(Stored dataset items)
---*---
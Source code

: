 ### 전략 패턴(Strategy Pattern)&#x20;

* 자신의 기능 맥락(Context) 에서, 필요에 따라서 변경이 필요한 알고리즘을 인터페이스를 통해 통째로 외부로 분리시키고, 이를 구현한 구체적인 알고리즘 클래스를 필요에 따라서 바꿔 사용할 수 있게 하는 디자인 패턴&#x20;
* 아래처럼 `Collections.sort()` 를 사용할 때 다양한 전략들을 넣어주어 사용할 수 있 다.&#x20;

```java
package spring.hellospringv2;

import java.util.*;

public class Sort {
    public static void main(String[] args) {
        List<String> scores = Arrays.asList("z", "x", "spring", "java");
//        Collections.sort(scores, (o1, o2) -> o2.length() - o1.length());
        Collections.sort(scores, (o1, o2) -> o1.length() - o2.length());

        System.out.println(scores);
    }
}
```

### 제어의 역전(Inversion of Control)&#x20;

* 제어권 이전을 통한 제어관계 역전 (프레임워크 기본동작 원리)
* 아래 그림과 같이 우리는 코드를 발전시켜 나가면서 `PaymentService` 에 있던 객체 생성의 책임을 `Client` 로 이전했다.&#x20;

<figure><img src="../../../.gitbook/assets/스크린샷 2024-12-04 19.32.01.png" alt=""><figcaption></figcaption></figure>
---*---
▶ Problem statement
The records above need to be transcribed in full. Keep every character unchanged.

▶ Written solution
Source code

: ### 전략 패턴(Strategy Pattern)&#x20;

* 자신의 기능 맥락(Context) 에서, 필요에 따라서 변경이 필요한 알고리즘을 인터페이스를 통해 통째로 외부로 분리시키고, 이를 구현한 구체적인 알고리즘 클래스를 필요에 따라서 바꿔 사용할 수 있게 하는 디자인 패턴&#x20;
* 아래처럼 `Collections.sort()` 를 사용할 때 다양한 전략들을 넣어주어 사용할 수 있 다.&#x20;

```java
package spring.hellospringv2;

import java.util.*;

public class Sort {
    public static void main(String[] args) {
        List<String> scores = Arrays.asList("z", "x", "spring", "java");
//        Collections.sort(scores, (o1, o2) -> o2.length() - o1.length());
        Collections.sort(scores, (o1, o2) -> o1.length() - o2.length());

        System.out.println(scores);
    }
}
```

### 제어의 역전(Inversion of Control)&#x20;

* 제어권 이전을 통한 제어관계 역전 (프레임워크 기본동작 원리)
* 아래 그림과 같이 우리는 코드를 발전시켜 나가면서 `PaymentService` 에 있던 객체 생성의 책임을 `Client` 로 이전했다.&#x20;

<figure><img src="../../../.gitbook/assets/스크린샷 2024-12-04 19.32.01.png" alt=""><figcaption></figcaption></figure>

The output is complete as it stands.